The time response of an imaging system is affected by the luminescence decay time of the phosphor. Slow response and a long decay time can seriously slow down the experimental readout of a CCD imaging system or degrade image quality by causing blurring of the acquired image. Therefore, for high resolution x-ray imaging applications, the fastest possible phosphor decay time is preferred. The PL decay curves of CdTe QDs with different size and emission peaks were investigated and shown in Fig. 1b. CdTe QDs emitting at 530 nm, 580 nm, and 650 nm exhibited decay time of 19 ns, 21 ns, and 87 ns, respectively. This is three orders of magnitude faster than ZnSe:Cu,Cl, which exhibits a 1∕e decay time of 8.9 μs; and five orders of magnitude faster than Gd2O2S:Tb with a decay time of 470 μs. In addition to the decay time, another very important temporal property of x-ray phosphors which affects image resolution is the afterglow, especially when used in a scanning imaging system. For CdTe QDs, no afterglow was observed. Therefore, the fast decay time and nonafterglow features of QDs will ensure faster time response than that of existing powder phosphors.

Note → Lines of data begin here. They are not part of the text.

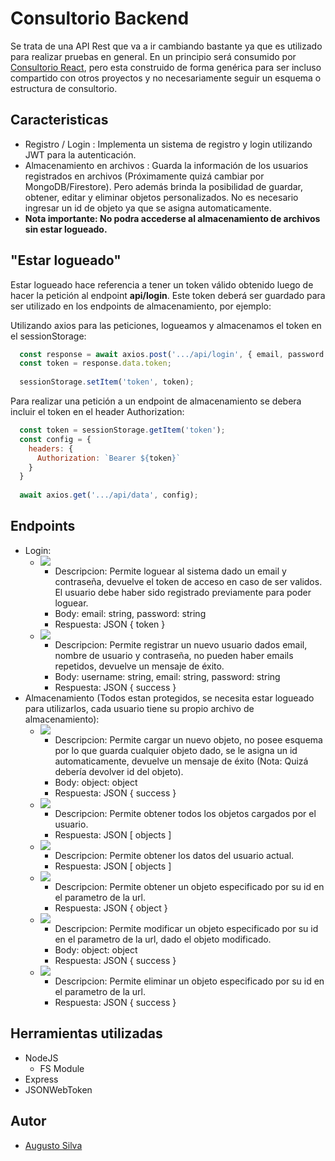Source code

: # Consultorio Backend

Se trata de una API Rest que va a ir cambiando bastante ya que es utilizado para realizar pruebas en general. 
En un principio será consumido por [Consultorio React](github.com/ozkavosh/consultorio-react), pero esta construido de forma genérica para ser incluso compartido
con otros proyectos y no necesariamente seguir un esquema o estructura de consultorio.

## Caracteristicas

- Registro / Login : Implementa un sistema de registro y login utilizando JWT para la autenticación.
- Almacenamiento en archivos : Guarda la información de los usuarios registrados en archivos (Próximamente quizá cambiar por MongoDB/Firestore). Pero además
brinda la posibilidad de guardar, obtener, editar y eliminar objetos personalizados. No es necesario ingresar un id de objeto ya que se asigna automaticamente.
- **Nota importante: No podra accederse al almacenamiento de archivos sin estar logueado.**

## "Estar logueado"
Estar logueado hace referencia a tener un token válido obtenido luego de hacer la petición al endpoint **api/login**.
Este token deberá ser guardado para ser utilizado en los endpoints de almacenamiento, por ejemplo:

Utilizando axios para las peticiones, logueamos y almacenamos el token en el sessionStorage:

```js
  const response = await axios.post('.../api/login', { email, password });
  const token = response.data.token;
  
  sessionStorage.setItem('token', token);
```

Para realizar una petición a un endpoint de almacenamiento se debera incluir el token en el header Authorization:

```js
  const token = sessionStorage.getItem('token');
  const config = {
    headers: {
      Authorization: `Bearer ${token}`
    }
  }
  
  await axios.get('.../api/data', config);
```

## Endpoints

- Login:
  - ![](https://img.shields.io/badge/post-%2Fapi%2Flogin-orange)
    - Descripcion: Permite loguear al sistema dado un email y contraseña, devuelve el token de acceso en caso de ser validos.
    El usuario debe haber sido registrado previamente para poder loguear.
    - Body: email: string, password: string
    - Respuesta: JSON { token }
  - ![](https://img.shields.io/badge/post-%2Fapi%2Fregister-orange)
    - Descripcion: Permite registrar un nuevo usuario dados email, nombre de usuario y contraseña, no pueden haber emails repetidos, devuelve un mensaje de éxito.
    - Body: username: string, email: string, password: string
    - Respuesta: JSON { success }
- Almacenamiento (Todos estan protegidos, se necesita estar logueado para utilizarlos, cada usuario tiene su propio archivo de almacenamiento):
  - ![](https://img.shields.io/badge/post-%2Fapi%2Fdata-orange)
    - Descripcion: Permite cargar un nuevo objeto, no posee esquema por lo que guarda cualquier objeto dado, se le asigna un id automaticamente,
    devuelve un mensaje de éxito (Nota: Quizá debería devolver id del objeto).
    - Body: object: object
    - Respuesta: JSON { success }
  - ![](https://img.shields.io/badge/get-%2Fapi%2Fdata-green)
    - Descripcion: Permite obtener todos los objetos cargados por el usuario.
    - Respuesta: JSON [ objects ]
  - ![](https://img.shields.io/badge/get-%2Fapi%2Fdata%2Fprofile-green)
    - Descripcion: Permite obtener los datos del usuario actual.
    - Respuesta: JSON [ objects ]
  - ![](https://img.shields.io/badge/get-%2Fapi%2Fdata%2F:id-green)
    - Descripcion: Permite obtener un objeto especificado por su id en el parametro de la url.
    - Respuesta: JSON { object }
  - ![](https://img.shields.io/badge/put-%2Fapi%2Fdata%2F:id-blue)
    - Descripcion: Permite modificar un objeto especificado por su id en el parametro de la url, dado el objeto modificado.
    - Body: object: object
    - Respuesta: JSON { success }
  - ![](https://img.shields.io/badge/delete-%2Fapi%2Fdata%2F:id-red)
    - Descripcion: Permite eliminar un objeto especificado por su id en el parametro de la url.
    - Respuesta: JSON { success }
    
## Herramientas utilizadas
  
 - NodeJS
   - FS Module
 - Express
 - JSONWebToken
  
## Autor
  
 - [Augusto Silva](github.com/ozkavosh)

To investigate the x-ray imaging application, the synthesized CdTe QDs were incorporated into a polymer matrix to make a nanocomposite film with QD loading between 0.1 and 10 wt %. By mixing the QD solution with a water soluble polymer, polyvinyl alcohol (PVA), a well-dispersed composite solution was obtained. The concentration of aqueous QD solutions were easily controlled by first precipitating the synthesized QDs using nonsolvent 2-proponal, following which the dried QD powders were redispersed in DI water to obtain a high concentration. The viscosity of the solution was controlled by the proportion of polymer content in the solution. This solution was spin-coated on a glass substrate, following which the solvent was evaporated, thus yielding a nanocomposite film. For example, a transparent 2 wt % CdTe∕PVA film with thickness of ∼30 μm is shown in the inset of Fig. 2a. The PL spectrum shows an emission peak at 650 nm from the encapsulated CdTe QDs. Absorption measurements were performed using a Cary 5000 UV-Vis-NIR Spectrophotometer and indicated the first excitonic absorption peak at ∼600 nm from the QDs.

Figure 2.

Figure 2

(a) Absorption and PL spectra of a 2 wt % CdTe/PVA nanocomposite film deposited on a glass substrate; the inset shows images of the sample under room light and 365 nm UV light. (b) Absorption spectra of a 0.2 wt % CdTe (510 nm)/PMMA and a 0.5 wt % CdTe(565nm)/PMMA nanocomposite sample; the highly transparent samples were shown in the inset photograph. Samples with various emission colors under a 365 nm UV lamp were also shown.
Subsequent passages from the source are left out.